# Given records
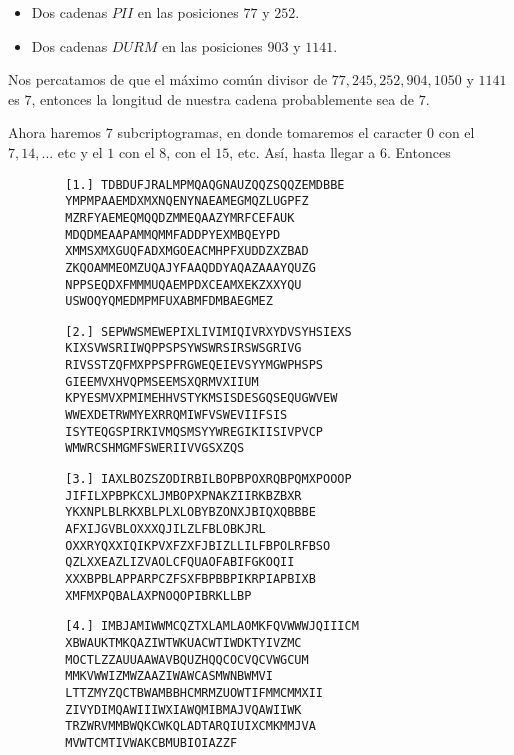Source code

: \documentclass[letterpaper,11pt]{article}
\begin{document}
\begin{enumerate}
\begin{enumerate}
\begin{itemize}
            \item Dos cadenas $PII$ en las posiciones $77$ y $252$.

            \item Dos cadenas $DURM$ en las posiciones $903$ y $1141$.
        \end{itemize}
        
        Nos percatamos de que el máximo común divisor de $77, 245, 252, 904, 
        1050$ y $1141$ es $7$, entonces la longitud de nuestra cadena 
        probablemente sea de $7$.
        
        Ahora haremos $7$ subcriptogramas, en donde tomaremos el caracter $0$ 
        con el $7, 14, ...$ etc y el $1$ con el $8$, con el $15$, etc. Así, 
        hasta llegar a $6$. Entonces 

        \begin{verbatim}
        [1.] TDBDUFJRALMPMQAQGNAUZQQZSQQZEMDBBE
        YMPMPAAEMDXMXNQENYNAEAMEGMQZLUGPFZ
        MZRFYAEMEQMQQDZMMEQAAZYMRFCEFAUK
        MDQDMEAAPAMMQMMFADDPYEXMBQEYPD
        XMMSXMXGUQFADXMGOEACMHPFXUDDZXZBAD
        ZKQOAMMEOMZUQAJYFAAQDDYAQAZAAAYQUZG
        NPPSEQDXFMMMUQAEMPDXCEAMXEKZXXYQU
        USWOQYQMEDMPMFUXABMFDMBAEGMEZ    
        \end{verbatim}

        \begin{verbatim}
        [2.] SEPWWSMEWEPIXLIVIMIQIVRXYDVSYHSIEXS
        KIXSVWSRIIWQPPSPSYWSWRSIRSWSGRIVG
        RIVSSTZQFMXPPSPFRGWEQEIEVSYYMGWPHSPS
        GIEEMVXHVQPMSEEMSXQRMVXIIUM
        KPYESMVXPMIMEHHVSTYKMSISDESGQSEQUGWVEW
        WWEXDETRWMYEXRRQMIWFVSWEVIIFSIS
        ISYTEQGSPIRKIVMQSMSYYWREGIKIISIVPVCP
        WMWRCSHMGMFSWERIIVVGSXZQS
        \end{verbatim}

        \begin{verbatim}
        [3.] IAXLBOZSZODIRBILBOPBPOXRQBPQMXPOOOP
        JIFILXPBPKCXLJMBOPXPNAKZIIRKBZBXR
        YKXNPLBLRKXBLPLXLOBYBZONXJBIQXQBBBE
        AFXIJGVBLOXXXQJILZLFBLOBKJRL
        OXXRYQXXIQIKPVXFZXFJBIZLLILFBPOLRFBSO
        QZLXXEAZLIZVAOLCFQUAOFABIFGKOQII
        XXXBPBLAPPARPCZFSXFBPBBPIKRPIAPBIXB
        XMFMXPQBALAXPNOQOPIBRKLLBP
        \end{verbatim}

        \begin{verbatim}
        [4.] IMBJAMIWWMCQZTXLAMLAOMKFQVWWWJQIIICM
        XBWAUKTMKQAZIWTWKUACWTIWDKTYIVZMC
        MOCTLZZAUUAAWAVBQUZHQQCOCVQCVWGCUM
        MMKVWWIZMWZAAZIWAWCASMWNBWMVI
        LTTZMYZQCTBWAMBBHCMRMZUOWTIFMMCMMXII
        ZIVYDIMQAWIIIWXIAWQMIBMAJVQAWIIWK
        TRZWRVMMBWQKCWKQLADTARQIUIXCMKMMJVA
        MVWTCMTIVWAKCBMUBIOIAZZF
        \end{verbatim}


\end{enumerate}
\end{enumerate}
\end{document}
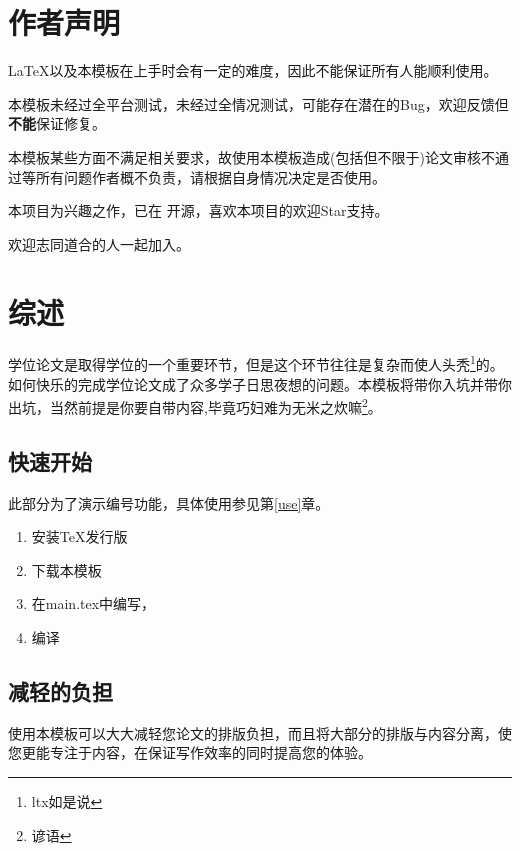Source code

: \documentclass{bucthesis}
\begin{document}
\startmain
\chapter{作者声明}{\par
	\LaTeX{}以及本模板在上手时会有一定的难度，因此不能保证所有人能顺利使用。\par
	本模板未经过全平台测试，未经过全情况测试，可能存在潜在的Bug，欢迎反馈但\textbf{不能}保证修复。\par
	本模板某些方面不满足相关要求，故使用本模板造成(包括但不限于)论文审核不通过等所有问题作者概不负责，请根据自身情况决定是否使用。\par
	本项目为兴趣之作，已在 开源，喜欢本项目的欢迎Star支持。\par
	欢迎志同道合的人一起加入。\par
	}
\chapter{综述}{\par
	学位论文是取得学位的一个重要环节，但是这个环节往往是复杂而使人头秃\footnote{ltx如是说}的。如何快乐的完成学位论文成了众多学子日思夜想的问题。本模板将带你入坑并带你出坑，当然前提是你要自带内容,毕竟巧妇难为无米之炊嘛\footnote{谚语}。\par}
\section{快速开始}{\par
	此部分为了演示编号功能，具体使用参见第\ref{use}章。
	\begin{enumerate}[\hspace{2em}(a)]
		\item 安装\TeX{}发行版
		\item 下载本模板
		\item 在main.tex中编写，
		\item 编译
	\end{enumerate}}
\section{减轻的负担}{\par
	使用本模板可以大大减轻您论文的排版负担，而且将大部分的排版与内容分离，使您更能专注于内容，在保证写作效率的同时提高您的体验。}
\end{document}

# What to work on
Wherever the line holding "ZKQOAMMEOMZUQAJYFAAQDDYAQAZAAAYQUZG" falls in the entries above, copy exactly from it through the line holding "[4.] IMBJAMIWWMCQZTXLAMLAOMKFQVWWWJQIIICM", inclusive, and add nothing.

# Task result
        ZKQOAMMEOMZUQAJYFAAQDDYAQAZAAAYQUZG
        NPPSEQDXFMMMUQAEMPDXCEAMXEKZXXYQU
        USWOQYQMEDMPMFUXABMFDMBAEGMEZ    
        \end{verbatim}

        \begin{verbatim}
        [2.] SEPWWSMEWEPIXLIVIMIQIVRXYDVSYHSIEXS
        KIXSVWSRIIWQPPSPSYWSWRSIRSWSGRIVG
        RIVSSTZQFMXPPSPFRGWEQEIEVSYYMGWPHSPS
        GIEEMVXHVQPMSEEMSXQRMVXIIUM
        KPYESMVXPMIMEHHVSTYKMSISDESGQSEQUGWVEW
        WWEXDETRWMYEXRRQMIWFVSWEVIIFSIS
        ISYTEQGSPIRKIVMQSMSYYWREGIKIISIVPVCP
        WMWRCSHMGMFSWERIIVVGSXZQS
        \end{verbatim}

        \begin{verbatim}
        [3.] IAXLBOZSZODIRBILBOPBPOXRQBPQMXPOOOP
        JIFILXPBPKCXLJMBOPXPNAKZIIRKBZBXR
        YKXNPLBLRKXBLPLXLOBYBZONXJBIQXQBBBE
        AFXIJGVBLOXXXQJILZLFBLOBKJRL
        OXXRYQXXIQIKPVXFZXFJBIZLLILFBPOLRFBSO
        QZLXXEAZLIZVAOLCFQUAOFABIFGKOQII
        XXXBPBLAPPARPCZFSXFBPBBPIKRPIAPBIXB
        XMFMXPQBALAXPNOQOPIBRKLLBP
        \end{verbatim}

        \begin{verbatim}
        [4.] IMBJAMIWWMCQZTXLAMLAOMKFQVWWWJQIIICM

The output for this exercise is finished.